Hey all,
I’m building a html helper.
My view looks like this:
= item_view "title", @post.title, :class => 'stuff'
My helper looks like this:
def format_item_data(data)
case data
when Class then ‘’
when School then school(data)
else data.to_s
end.to_s.html_safe
end
def item_view(label, *args)
data = args.first
formatter = args.second
options = args.extract_options!
options[:class] = “pi #{options[:class]}”.strip
text = formatter ? send(formatter,data) : format_item_data(data)

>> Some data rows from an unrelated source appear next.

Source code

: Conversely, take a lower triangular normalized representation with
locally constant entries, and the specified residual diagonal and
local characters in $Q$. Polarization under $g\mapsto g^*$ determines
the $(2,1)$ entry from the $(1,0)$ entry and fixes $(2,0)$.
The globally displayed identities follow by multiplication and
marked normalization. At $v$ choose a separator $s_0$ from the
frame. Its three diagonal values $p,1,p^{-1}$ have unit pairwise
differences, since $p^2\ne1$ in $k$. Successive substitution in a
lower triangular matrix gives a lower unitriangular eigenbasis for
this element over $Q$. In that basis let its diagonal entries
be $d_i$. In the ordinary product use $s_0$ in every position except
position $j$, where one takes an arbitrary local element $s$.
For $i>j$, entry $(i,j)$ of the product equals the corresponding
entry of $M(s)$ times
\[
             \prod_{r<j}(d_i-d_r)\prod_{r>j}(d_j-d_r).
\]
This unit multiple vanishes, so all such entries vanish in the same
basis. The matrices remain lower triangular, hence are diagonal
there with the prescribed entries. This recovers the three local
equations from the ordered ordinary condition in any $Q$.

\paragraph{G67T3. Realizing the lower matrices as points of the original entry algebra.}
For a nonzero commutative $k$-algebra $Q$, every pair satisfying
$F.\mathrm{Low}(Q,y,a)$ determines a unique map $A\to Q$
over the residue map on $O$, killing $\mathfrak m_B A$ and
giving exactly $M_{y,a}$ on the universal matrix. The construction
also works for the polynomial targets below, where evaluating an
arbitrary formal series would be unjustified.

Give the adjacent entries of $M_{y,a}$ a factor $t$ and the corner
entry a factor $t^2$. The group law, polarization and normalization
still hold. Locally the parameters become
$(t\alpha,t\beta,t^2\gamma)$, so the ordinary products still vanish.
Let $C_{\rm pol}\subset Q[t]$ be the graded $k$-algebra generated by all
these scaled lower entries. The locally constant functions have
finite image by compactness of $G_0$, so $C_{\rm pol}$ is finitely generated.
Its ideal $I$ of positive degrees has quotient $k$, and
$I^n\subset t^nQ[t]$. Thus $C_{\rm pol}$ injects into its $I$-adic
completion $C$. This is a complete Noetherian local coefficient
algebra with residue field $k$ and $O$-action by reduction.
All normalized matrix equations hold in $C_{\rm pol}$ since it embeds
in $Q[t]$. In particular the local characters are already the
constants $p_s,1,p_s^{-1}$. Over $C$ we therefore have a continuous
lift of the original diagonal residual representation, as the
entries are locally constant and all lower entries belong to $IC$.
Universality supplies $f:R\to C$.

content_tag :div, options do
content_tag(:div, label, :class => "label") +
content_tag(:div, text, :class => "data")
end
end
I get the following error:
{:class=>“pi stuff”} is not a symbol
I’m not sure why its throwing this exception. I followed this tutorial
that says I can pass a hash as part of the argument list:
Thanks for response
On 1 April 2011 23:22, John M. [email protected] wrote:
= item_view "title", @post.title, :class => 'stuff'
Have you got a field in your model called “class”? If so, I’d change
that, as it’s a reserved word, and will cause all sorts of confusion
to Ruby.
On 1 Apr 2011, at 23:22, John M. [email protected] wrote:
Hey all,
I’m building a html helper.
My view looks like this:
= item_view "title", @post.title, :class => 'stuff'
This means that args.second is your hash of options
def item_view(label, *args)
data = args.first
formatter = args.second
So here you set formatter to that hash
options = args.extract_options!
options[:class] = “pi #{options[:class]}”.strip
text = formatter ? send(formatter,data) : format_item_data(data)
And here you’re therefore using that hash as the first argument to send,
which makes no sense. Did you mean to call extract_options earlier on?